### SOURCE RECORDS
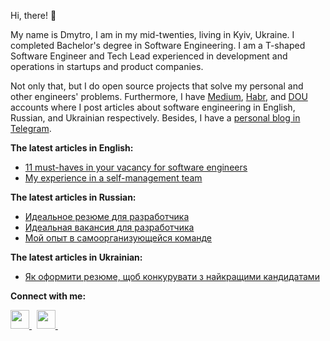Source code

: Hi, there! 👋

My name is Dmytro, I am in my mid-twenties, living in Kyiv, Ukraine. I completed Bachelor's degree in Software Engineering.
I am a T-shaped Software Engineer and Tech Lead experienced in development and operations in startups and product companies.

Not only that, but I do open source projects that solve my personal and other engineers' problems. Furthermore, I have
[Medium](https://dmytrostriletskyi.medium.com), [Habr](https://habr.com/ru/users/dmytrostriletskyi/posts), and 
[DOU](https://dou.ua/users/dmytrostriletskyi/articles) accounts where I post articles about software engineering in English,
Russian, and Ukrainian respectively. Besides, I have a [personal blog in Telegram](https://t.me/dmytrostriletskyi).

**The latest articles in English:**

* [11 must-haves in your vacancy for software engineers](https://dmytrostriletskyi.medium.com/11-must-haves-in-your-vacancy-for-software-engineers-b9396ef24f49)
* [My experience in a self-management team](https://dmytrostriletskyi.medium.com/my-experience-in-a-self-management-team-29653ee7ada0)

**The latest articles in Russian:**

* [Идеальное резюме для разработчика](https://habr.com/ru/post/542372)
* [Идеальная вакансия для разработчика](https://habr.com/ru/post/540068)
* [Мой опыт в самоорганизующейся команде](https://habr.com/ru/post/537380)

**The latest articles in Ukrainian:**

* [Як оформити резюме, щоб конкурувати з найкращими кандидатами](https://dou.ua/lenta/columns/perfect-resume-for-developer)

**Connect with me:**

<p align='left'>
  <a
    href="https://www.linkedin.com/in/dmytrostriletskyi/"
  >
    <img
      height="30"
      src="https://cdn.jsdelivr.net/npm/simple-icons@v3/icons/linkedin.svg"
    >
  </a>
  &nbsp;
  <a
   href="https://www.facebook.com/dmytrostriletskyi/"
  >
    <img
      height="30"
      src="https://cdn.jsdelivr.net/npm/simple-icons@v3/icons/facebook.svg"
    >
  </a>
  &nbsp;
</p>

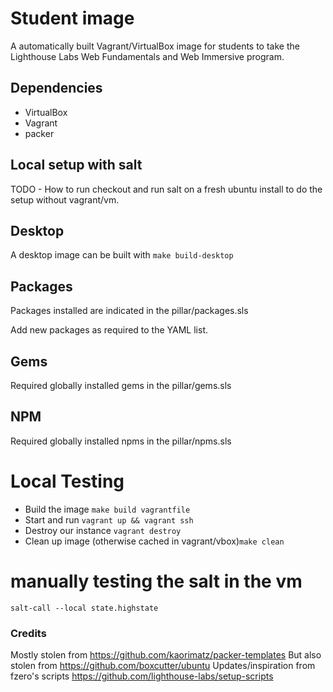 # Student image

A automatically built Vagrant/VirtualBox image for students to take the Lighthouse Labs
Web Fundamentals and Web Immersive program.

## Dependencies

- VirtualBox
- Vagrant
- packer

## Local setup with salt

TODO - How to run checkout and run salt on a fresh ubuntu install to do the setup without vagrant/vm.

## Desktop

A desktop image can be built with `make build-desktop`

## Packages

Packages installed are indicated in the pillar/packages.sls

Add new packages as required to the YAML list.

## Gems

Required globally installed gems in the pillar/gems.sls

## NPM

Required globally installed npms in the pillar/npms.sls

# Local Testing

- Build the image `make build vagrantfile`
- Start and run `vagrant up && vagrant ssh`
- Destroy our instance `vagrant destroy`
- Clean up image (otherwise cached in vagrant/vbox)`make clean`

# manually testing the salt in the vm

`salt-call --local state.highstate`


### Credits

Mostly stolen from https://github.com/kaorimatz/packer-templates
But also stolen from https://github.com/boxcutter/ubuntu
Updates/inspiration from fzero's scripts https://github.com/lighthouse-labs/setup-scripts
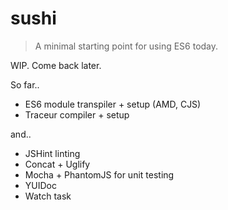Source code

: sushi
=====

> A minimal starting point for using ES6 today.

WIP. Come back later.

So far..

* ES6 module transpiler + setup (AMD, CJS)
* Traceur compiler + setup

and..

* JSHint linting
* Concat + Uglify
* Mocha + PhantomJS for unit testing
* YUIDoc
* Watch task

### EXERCISE PROMPT
Retyping should start at the first line of the data above and stop after the line with "articles in English:**", and no picture should be included.

### YOUR SOLUTION
Source code

: Hi, there! 👋

My name is Dmytro, I am in my mid-twenties, living in Kyiv, Ukraine. I completed Bachelor's degree in Software Engineering.
I am a T-shaped Software Engineer and Tech Lead experienced in development and operations in startups and product companies.

Not only that, but I do open source projects that solve my personal and other engineers' problems. Furthermore, I have
[Medium](https://dmytrostriletskyi.medium.com), [Habr](https://habr.com/ru/users/dmytrostriletskyi/posts), and 
[DOU](https://dou.ua/users/dmytrostriletskyi/articles) accounts where I post articles about software engineering in English,
Russian, and Ukrainian respectively. Besides, I have a [personal blog in Telegram](https://t.me/dmytrostriletskyi).

**The latest articles in English:**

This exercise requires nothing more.